Your positioning is contained in the words that customers use to describe you, and to describe your product and service to others. These are the words that are triggered when your company name, product, or service is mentioned or when the customer thinks of them during the course of a day.

What words do you own in your customers’ minds? What words would it be helpful for you to own in your customers’ minds? What words would cause your customers to buy from you more readily and to tell their friends to buy from you as well? Your answers to these questions cannot be left to chance. They are the critical determinant of your success or failure in business.

A Marketing Classic

Al Ries and Jack Trout wrote a book many years ago entitled Positioning: The Battle for Your Mind. It is now a classic of marketing literature that every person in business should read—even if it causes them to cringe a little as they go through it. What Ries and Trout identified was what is considered by most people to be the heartbeat of success in modern marketing.

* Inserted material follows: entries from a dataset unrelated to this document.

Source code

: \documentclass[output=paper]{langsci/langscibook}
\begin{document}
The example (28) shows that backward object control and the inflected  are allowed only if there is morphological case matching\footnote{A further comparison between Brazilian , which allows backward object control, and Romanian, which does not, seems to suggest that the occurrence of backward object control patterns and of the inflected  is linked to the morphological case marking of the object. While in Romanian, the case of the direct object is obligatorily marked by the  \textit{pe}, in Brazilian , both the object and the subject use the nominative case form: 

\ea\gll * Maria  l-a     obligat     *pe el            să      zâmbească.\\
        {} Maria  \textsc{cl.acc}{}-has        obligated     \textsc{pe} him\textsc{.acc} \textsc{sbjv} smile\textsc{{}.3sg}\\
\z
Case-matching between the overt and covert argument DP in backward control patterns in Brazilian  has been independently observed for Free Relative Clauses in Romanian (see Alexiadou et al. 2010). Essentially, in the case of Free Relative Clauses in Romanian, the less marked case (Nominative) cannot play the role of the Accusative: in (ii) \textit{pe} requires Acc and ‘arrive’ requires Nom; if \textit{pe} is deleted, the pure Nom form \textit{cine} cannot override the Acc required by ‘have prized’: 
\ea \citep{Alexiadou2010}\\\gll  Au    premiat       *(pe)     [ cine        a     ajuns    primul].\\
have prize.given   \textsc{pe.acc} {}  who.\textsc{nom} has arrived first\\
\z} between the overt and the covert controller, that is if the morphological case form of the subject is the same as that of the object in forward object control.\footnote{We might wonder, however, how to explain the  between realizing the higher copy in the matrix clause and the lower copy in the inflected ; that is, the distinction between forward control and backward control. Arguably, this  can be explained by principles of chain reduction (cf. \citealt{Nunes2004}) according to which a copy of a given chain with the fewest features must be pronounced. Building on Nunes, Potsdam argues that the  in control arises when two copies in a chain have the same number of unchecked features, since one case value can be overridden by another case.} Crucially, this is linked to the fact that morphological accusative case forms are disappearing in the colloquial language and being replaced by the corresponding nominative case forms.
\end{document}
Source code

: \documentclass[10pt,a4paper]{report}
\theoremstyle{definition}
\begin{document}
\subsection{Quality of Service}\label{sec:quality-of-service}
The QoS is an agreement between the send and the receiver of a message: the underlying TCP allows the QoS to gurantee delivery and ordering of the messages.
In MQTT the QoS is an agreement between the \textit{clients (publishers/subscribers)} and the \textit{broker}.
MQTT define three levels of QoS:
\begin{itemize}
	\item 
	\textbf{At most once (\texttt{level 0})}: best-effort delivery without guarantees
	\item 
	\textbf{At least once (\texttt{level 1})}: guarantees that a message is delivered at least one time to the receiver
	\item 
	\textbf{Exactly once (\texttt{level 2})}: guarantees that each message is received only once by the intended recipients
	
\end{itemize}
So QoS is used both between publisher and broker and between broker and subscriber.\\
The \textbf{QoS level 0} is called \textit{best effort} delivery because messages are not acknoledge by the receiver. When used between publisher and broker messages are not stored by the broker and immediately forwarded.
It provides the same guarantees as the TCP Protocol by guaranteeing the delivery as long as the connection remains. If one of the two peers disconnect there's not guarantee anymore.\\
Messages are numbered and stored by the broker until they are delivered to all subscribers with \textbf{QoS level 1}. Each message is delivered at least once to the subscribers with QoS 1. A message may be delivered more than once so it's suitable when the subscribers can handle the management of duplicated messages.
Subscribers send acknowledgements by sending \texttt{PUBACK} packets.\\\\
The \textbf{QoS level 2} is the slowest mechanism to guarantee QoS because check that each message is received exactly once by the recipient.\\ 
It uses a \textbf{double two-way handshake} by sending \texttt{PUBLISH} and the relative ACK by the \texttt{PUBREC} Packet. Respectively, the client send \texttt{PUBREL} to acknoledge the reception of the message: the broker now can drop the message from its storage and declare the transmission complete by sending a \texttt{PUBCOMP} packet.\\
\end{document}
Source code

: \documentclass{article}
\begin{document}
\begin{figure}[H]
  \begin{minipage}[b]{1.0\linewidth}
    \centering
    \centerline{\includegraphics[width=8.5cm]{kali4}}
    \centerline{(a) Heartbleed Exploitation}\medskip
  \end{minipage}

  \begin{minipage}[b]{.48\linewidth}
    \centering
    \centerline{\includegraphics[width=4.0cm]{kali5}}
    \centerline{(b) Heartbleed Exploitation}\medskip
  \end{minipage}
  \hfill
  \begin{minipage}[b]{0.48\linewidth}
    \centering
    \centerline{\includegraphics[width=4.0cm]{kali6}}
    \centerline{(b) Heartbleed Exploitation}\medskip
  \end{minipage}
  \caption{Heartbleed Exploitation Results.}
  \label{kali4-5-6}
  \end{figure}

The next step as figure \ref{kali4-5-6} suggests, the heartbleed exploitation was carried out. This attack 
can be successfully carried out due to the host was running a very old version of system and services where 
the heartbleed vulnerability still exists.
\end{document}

Sit down with your key people and ask the question, “What words would we like people to use when they refer to us?” Then ask, “What would we have to do, starting today, to trigger those words in our customers’ minds as the result of the impression they get when they do business with us?”

Leave Nothing to Chance

In his time, Sam Walton was the richest man in the world, worth more than $100 billion. He started off as a young man with a discount clothing store in Bentonville, Arkansas. He had one simple concept: He wanted his store to be perceived as one that cared about its customers and supplied good quality merchandise at fair prices. Not the lowest prices, but good quality at fair prices. He managed to achieve that perception to the point where he went on to make Walmart the most successful retailing operation in history.

What perception do you want to create? How would it be useful for you to be viewed by your customer? Would you like to be described as the quality leader? Service leader? Low price leader? Think in terms of how you want people to think and feel about you and your business. What could you do starting today to begin creating that perception?

IBM created the perception that it gave the finest customer service of any company in the world. That perception became so prevalent that people who didn’t even know much about IBM would tell you that the company gave excellent customer service.

The perception that you generate on the outside can only be accomplished if you make fundamental critical changes on the inside of your business. In other words, you cannot create a false perception that will last for any period of time. A customer perception that endures must be a real reflection of the internal structure and values of your organization. It can only be based on the way that you treat your customers, every single time.

So once again, how can you position your product or service so that it stands out from your competitors? How can you get people to feel that your product or service is different, better, and worth paying for in competition with others?